> _Exercise description_:
Every line of the material is to be transcribed verbatim, with images omitted.

########

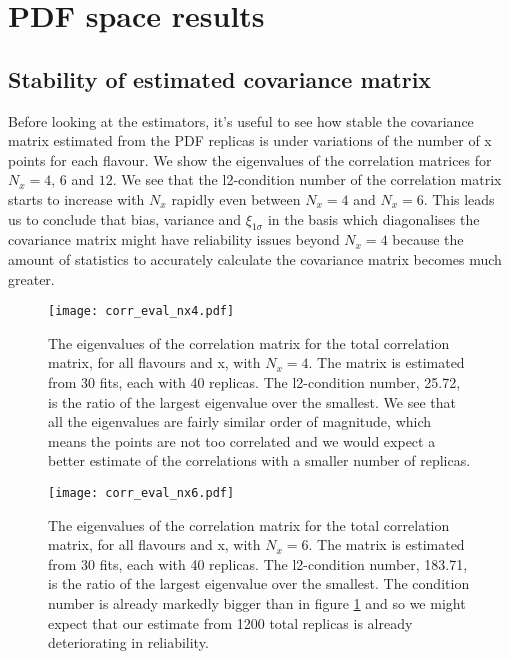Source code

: \section{PDF space results}

\subsection{Stability of estimated covariance matrix}

Before looking at the estimators, it's useful to see how stable the covariance
matrix estimated from the PDF replicas is under variations of the number of x
points for each flavour. We show the eigenvalues of the correlation matrices for
$N_x = 4,\,6$ and $12$. We see that the l2-condition number of the correlation
matrix starts to increase with $N_x$ rapidly even between $N_x=4$ and $N_x=6$.
This leads us to conclude that bias, variance and $\xi_{1\sigma}$ in the basis
which diagonalises the covariance matrix might have reliability issues beyond
$N_x = 4$ because the amount of statistics to accurately calculate the
covariance matrix becomes much greater.

\begin{figure}[]
    \centering
    \texttt{[image: corr\_eval\_nx4.pdf]}
    \caption{The eigenvalues of the correlation matrix for the total correlation
    matrix, for all flavours and x, with $N_x=4$. The matrix is estimated from
    30 fits, each with 40 replicas.
    The l2-condition number, 25.72, is the ratio of the
    largest eigenvalue over the smallest. We see that all the eigenvalues are
    fairly similar order of magnitude, which means the points are not too correlated
    and we would expect a better estimate of the correlations with a smaller
    number of replicas.}
    \label{fig:correignx4}
\end{figure}

\begin{figure}[]
    \centering
    \texttt{[image: corr\_eval\_nx6.pdf]}
    \caption{The eigenvalues of the correlation matrix for the total correlation
    matrix, for all flavours and x, with $N_x=6$. The matrix is estimated from
    30 fits, each with 40 replicas.
    The l2-condition number, 183.71, is the ratio of the
    largest eigenvalue over the smallest. The condition number is already markedly
    bigger than in figure \ref{fig:correignx4} and so we might expect that
    our estimate from 1200 total replicas is already deteriorating in reliability.}
    \label{fig:correignx6}
\end{figure}

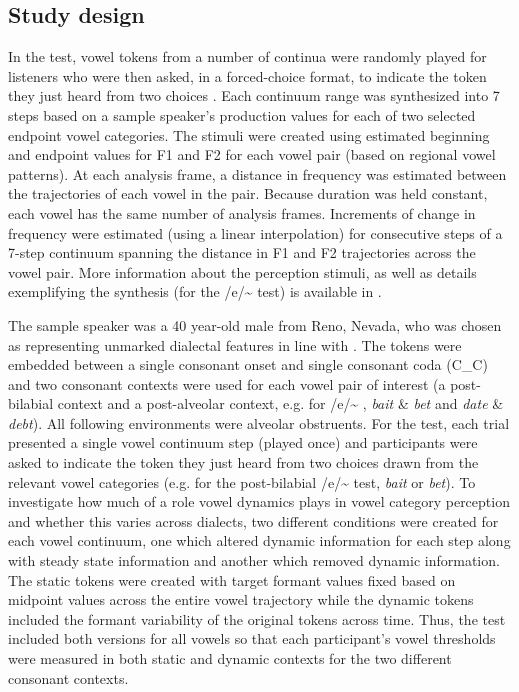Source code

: \documentclass[output=paper]{LSP/langsci}
\begin{document}
\subsection{Study design}
In the test, vowel tokens from a number of continua were randomly played for listeners who were then asked, in a forced-choice format, to indicate the token they just heard from two choices \citep{strange_cross-language_1995,thomas_sociophonetic_2002}. Each continuum range was synthesized into 7 steps based on a sample speaker’s production values for each of two selected endpoint vowel categories. The stimuli were created using estimated beginning and endpoint values for F1 and F2 for each vowel pair (based on regional vowel patterns). At each analysis frame, a distance in frequency was estimated between the trajectories of each vowel in the pair. Because duration was held constant, each vowel has the same number of analysis frames. Increments of change in frequency were estimated (using a linear interpolation) for consecutive steps of a 7-step continuum spanning the distance in F1 and F2 trajectories across the vowel pair. More information about the perception stimuli, as well as details exemplifying the synthesis (for the /e/\~{}
test) is available in \citet{fridland_exploring_2012}.

The sample speaker was a 40 year-old male from Reno, Nevada, who was chosen as representing unmarked dialectal features in line with \citet{clopper_acoustic_2004}. The tokens were embedded between a single consonant onset and single consonant coda (C\_C) and two consonant contexts were used for each vowel pair of interest (a post-bilabial context and a post-alveolar context, e.g. for /e/\~{}
, \textit{bait} \& \textit{bet} and\textit{ date} \& \textit{debt}). All following environments were alveolar obstruents. For the test, each trial presented a single vowel continuum step (played once) and participants were asked to indicate the token they just heard from two choices drawn from the relevant vowel categories (e.g. for the post-bilabial /e/\~{}
test, \textit{bait} or \textit{bet}). To investigate how much of a role vowel dynamics plays in vowel category perception and whether this varies across dialects, two different conditions were created for each vowel continuum, one which altered dynamic information for each step along with steady state information and another which removed dynamic information. The static tokens were created with target formant values fixed based on midpoint values across the entire vowel trajectory while the dynamic tokens included the formant variability of the original tokens across time. Thus, the test included both versions for all vowels so that each participant’s vowel thresholds were measured in both static and dynamic contexts for the two different consonant contexts. 
\end{document}
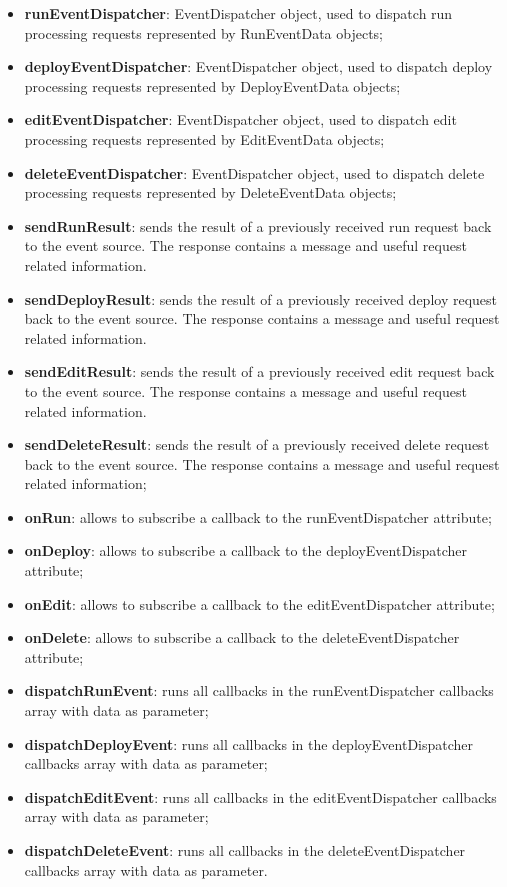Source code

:	\begin{itemize}
		\item \textbf{runEventDispatcher}: EventDispatcher object, used to dispatch run processing requests represented by RunEventData objects;
		\item \textbf{deployEventDispatcher}: EventDispatcher object, used to dispatch deploy processing requests represented by DeployEventData objects;
		\item \textbf{editEventDispatcher}: EventDispatcher object, used to dispatch edit processing requests represented by EditEventData objects;
		\item \textbf{deleteEventDispatcher}: EventDispatcher object, used to dispatch delete processing requests represented by DeleteEventData objects;
	\end{itemize}
	\begin{itemize}
		\item \textbf{sendRunResult}: sends the result of a previously received run request back to the event source. The response contains a message and useful request related information.
		\item \textbf{sendDeployResult}: sends the result of a previously received deploy request back to the event source. The response contains a message and useful request related information.
		\item \textbf{sendEditResult}: sends the result of a previously received edit request back to the event source. The response contains a message and useful request related information.
		\item \textbf{sendDeleteResult}: sends the result of a previously received delete request back to the event source. The response contains a message and useful request related information;
		\item \textbf{onRun}: allows to subscribe a callback to the runEventDispatcher attribute;
		\item \textbf{onDeploy}: allows to subscribe a callback to the deployEventDispatcher attribute;
		\item \textbf{onEdit}: allows to subscribe a callback to the editEventDispatcher attribute;
		\item \textbf{onDelete}: allows to subscribe a callback to the deleteEventDispatcher attribute;
		\item \textbf{dispatchRunEvent}: runs all callbacks in the runEventDispatcher callbacks array with data as parameter;
		\item \textbf{dispatchDeployEvent}: runs all callbacks in the deployEventDispatcher callbacks array with data as parameter;
		\item \textbf{dispatchEditEvent}: runs all callbacks in the editEventDispatcher callbacks array with data as parameter;
		\item \textbf{dispatchDeleteEvent}: runs all callbacks in the deleteEventDispatcher callbacks array with data as parameter.
	\end{itemize}
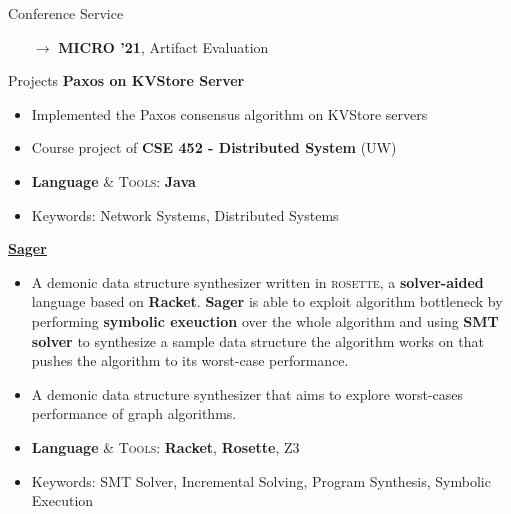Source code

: \documentclass{resume}
\newcommand{\myul}[2][blue]{\setulcolor{#1}\ul{#2}\setulcolor{blue}}
\begin{document}
	\vspace{-5pt}
	\begin{rSection}{Conference Service}
    	\begin{enumerate}
    		\setlength{\itemsep}{1pt}
            \setlength{\parskip}{0pt}
    		\setlength{\parsep}{0pt}
    		\item[$\rightarrow$] \textbf{MICRO '21}, Artifact Evaluation
    	\end{enumerate}
	\end{rSection}
    \begin{rSection}{Projects}
        \textbf{Paxos on KVStore Server}
        \vspace{-5pt}
        \begin{itemize}
			\setlength{\itemsep}{1pt}
            \setlength{\parskip}{0pt}
			\setlength{\parsep}{0pt}
			\item Implemented the Paxos consensus algorithm on KVStore servers
			\item Course project of \textbf{CSE 452 - Distributed System} (UW)
			\item \textbf{Language} \& \textsc{Tools}: \textbf{Java}
			\item Keywords: Network Systems, Distributed Systems
		\end{itemize}
		\vspace{-5pt}
		\textbf{\href{https://github.com/AD1024/Sager}{\color{blue} \myul{Sager}}} %
		\vspace{-5pt}
		\begin{itemize}
			\setlength{\itemsep}{1pt}
            \setlength{\parskip}{0pt}
			\setlength{\parsep}{0pt}
			\item A demonic data structure synthesizer written in \textsc{rosette}, a \textbf{solver-aided} language based on \textbf{Racket}. \textbf{Sager} is able to exploit algorithm bottleneck by performing \textbf{symbolic exeuction} over the whole algorithm and using \textbf{SMT solver} to synthesize a sample data structure the algorithm works on that pushes the algorithm to its worst-case performance.
			\item A demonic data structure synthesizer that aims to explore worst-cases performance of graph algorithms.
			\item \textbf{Language} \& \textsc{Tools}: \textbf{Racket}, \textbf{Rosette}, \textsc{Z3}
			\item Keywords: SMT Solver, Incremental Solving, Program Synthesis, Symbolic Execution
		\end{itemize}
		\vspace{-5pt}


\end{rSection}
\end{document}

########

> _Worked solution_:
Source code

: \section{PDF space results}

\subsection{Stability of estimated covariance matrix}

Before looking at the estimators, it's useful to see how stable the covariance
matrix estimated from the PDF replicas is under variations of the number of x
points for each flavour. We show the eigenvalues of the correlation matrices for
$N_x = 4,\,6$ and $12$. We see that the l2-condition number of the correlation
matrix starts to increase with $N_x$ rapidly even between $N_x=4$ and $N_x=6$.
This leads us to conclude that bias, variance and $\xi_{1\sigma}$ in the basis
which diagonalises the covariance matrix might have reliability issues beyond
$N_x = 4$ because the amount of statistics to accurately calculate the
covariance matrix becomes much greater.

\begin{figure}[]
    \centering
    \texttt{[image: corr\_eval\_nx4.pdf]}
    \caption{The eigenvalues of the correlation matrix for the total correlation
    matrix, for all flavours and x, with $N_x=4$. The matrix is estimated from
    30 fits, each with 40 replicas.
    The l2-condition number, 25.72, is the ratio of the
    largest eigenvalue over the smallest. We see that all the eigenvalues are
    fairly similar order of magnitude, which means the points are not too correlated
    and we would expect a better estimate of the correlations with a smaller
    number of replicas.}
    \label{fig:correignx4}
\end{figure}

\begin{figure}[]
    \centering
    \texttt{[image: corr\_eval\_nx6.pdf]}
    \caption{The eigenvalues of the correlation matrix for the total correlation
    matrix, for all flavours and x, with $N_x=6$. The matrix is estimated from
    30 fits, each with 40 replicas.
    The l2-condition number, 183.71, is the ratio of the
    largest eigenvalue over the smallest. The condition number is already markedly
    bigger than in figure \ref{fig:correignx4} and so we might expect that
    our estimate from 1200 total replicas is already deteriorating in reliability.}
    \label{fig:correignx6}
\end{figure}

Source code

: \documentclass[output=paper]{LSP/langsci}
\begin{document}
\subsection{Study design}
In the test, vowel tokens from a number of continua were randomly played for listeners who were then asked, in a forced-choice format, to indicate the token they just heard from two choices \citep{strange_cross-language_1995,thomas_sociophonetic_2002}. Each continuum range was synthesized into 7 steps based on a sample speaker’s production values for each of two selected endpoint vowel categories. The stimuli were created using estimated beginning and endpoint values for F1 and F2 for each vowel pair (based on regional vowel patterns). At each analysis frame, a distance in frequency was estimated between the trajectories of each vowel in the pair. Because duration was held constant, each vowel has the same number of analysis frames. Increments of change in frequency were estimated (using a linear interpolation) for consecutive steps of a 7-step continuum spanning the distance in F1 and F2 trajectories across the vowel pair. More information about the perception stimuli, as well as details exemplifying the synthesis (for the /e/\~{}
test) is available in \citet{fridland_exploring_2012}.

The sample speaker was a 40 year-old male from Reno, Nevada, who was chosen as representing unmarked dialectal features in line with \citet{clopper_acoustic_2004}. The tokens were embedded between a single consonant onset and single consonant coda (C\_C) and two consonant contexts were used for each vowel pair of interest (a post-bilabial context and a post-alveolar context, e.g. for /e/\~{}
, \textit{bait} \& \textit{bet} and\textit{ date} \& \textit{debt}). All following environments were alveolar obstruents. For the test, each trial presented a single vowel continuum step (played once) and participants were asked to indicate the token they just heard from two choices drawn from the relevant vowel categories (e.g. for the post-bilabial /e/\~{}
test, \textit{bait} or \textit{bet}). To investigate how much of a role vowel dynamics plays in vowel category perception and whether this varies across dialects, two different conditions were created for each vowel continuum, one which altered dynamic information for each step along with steady state information and another which removed dynamic information. The static tokens were created with target formant values fixed based on midpoint values across the entire vowel trajectory while the dynamic tokens included the formant variability of the original tokens across time. Thus, the test included both versions for all vowels so that each participant’s vowel thresholds were measured in both static and dynamic contexts for the two different consonant contexts. 
\end{document}
Source code

:	\begin{itemize}
		\item \textbf{runEventDispatcher}: EventDispatcher object, used to dispatch run processing requests represented by RunEventData objects;
		\item \textbf{deployEventDispatcher}: EventDispatcher object, used to dispatch deploy processing requests represented by DeployEventData objects;
		\item \textbf{editEventDispatcher}: EventDispatcher object, used to dispatch edit processing requests represented by EditEventData objects;
		\item \textbf{deleteEventDispatcher}: EventDispatcher object, used to dispatch delete processing requests represented by DeleteEventData objects;
	\end{itemize}
	\begin{itemize}
		\item \textbf{sendRunResult}: sends the result of a previously received run request back to the event source. The response contains a message and useful request related information.
		\item \textbf{sendDeployResult}: sends the result of a previously received deploy request back to the event source. The response contains a message and useful request related information.
		\item \textbf{sendEditResult}: sends the result of a previously received edit request back to the event source. The response contains a message and useful request related information.
		\item \textbf{sendDeleteResult}: sends the result of a previously received delete request back to the event source. The response contains a message and useful request related information;
		\item \textbf{onRun}: allows to subscribe a callback to the runEventDispatcher attribute;
		\item \textbf{onDeploy}: allows to subscribe a callback to the deployEventDispatcher attribute;
		\item \textbf{onEdit}: allows to subscribe a callback to the editEventDispatcher attribute;
		\item \textbf{onDelete}: allows to subscribe a callback to the deleteEventDispatcher attribute;
		\item \textbf{dispatchRunEvent}: runs all callbacks in the runEventDispatcher callbacks array with data as parameter;
		\item \textbf{dispatchDeployEvent}: runs all callbacks in the deployEventDispatcher callbacks array with data as parameter;
		\item \textbf{dispatchEditEvent}: runs all callbacks in the editEventDispatcher callbacks array with data as parameter;
		\item \textbf{dispatchDeleteEvent}: runs all callbacks in the deleteEventDispatcher callbacks array with data as parameter.
	\end{itemize}
Source code

: \documentclass{resume}
\newcommand{\myul}[2][blue]{\setulcolor{#1}\ul{#2}\setulcolor{blue}}
\begin{document}
	\vspace{-5pt}
	\begin{rSection}{Conference Service}
    	\begin{enumerate}
    		\setlength{\itemsep}{1pt}
            \setlength{\parskip}{0pt}
    		\setlength{\parsep}{0pt}
    		\item[$\rightarrow$] \textbf{MICRO '21}, Artifact Evaluation
    	\end{enumerate}
	\end{rSection}
    \begin{rSection}{Projects}
        \textbf{Paxos on KVStore Server}
        \vspace{-5pt}
        \begin{itemize}
			\setlength{\itemsep}{1pt}
            \setlength{\parskip}{0pt}
			\setlength{\parsep}{0pt}
			\item Implemented the Paxos consensus algorithm on KVStore servers
			\item Course project of \textbf{CSE 452 - Distributed System} (UW)
			\item \textbf{Language} \& \textsc{Tools}: \textbf{Java}
			\item Keywords: Network Systems, Distributed Systems
		\end{itemize}
		\vspace{-5pt}
		\textbf{\href{https://github.com/AD1024/Sager}{\color{blue} \myul{Sager}}} %
		\vspace{-5pt}
		\begin{itemize}
			\setlength{\itemsep}{1pt}
            \setlength{\parskip}{0pt}
			\setlength{\parsep}{0pt}
			\item A demonic data structure synthesizer written in \textsc{rosette}, a \textbf{solver-aided} language based on \textbf{Racket}. \textbf{Sager} is able to exploit algorithm bottleneck by performing \textbf{symbolic exeuction} over the whole algorithm and using \textbf{SMT solver} to synthesize a sample data structure the algorithm works on that pushes the algorithm to its worst-case performance.
			\item A demonic data structure synthesizer that aims to explore worst-cases performance of graph algorithms.
			\item \textbf{Language} \& \textsc{Tools}: \textbf{Racket}, \textbf{Rosette}, \textsc{Z3}
			\item Keywords: SMT Solver, Incremental Solving, Program Synthesis, Symbolic Execution
		\end{itemize}
		\vspace{-5pt}


\end{rSection}
\end{document}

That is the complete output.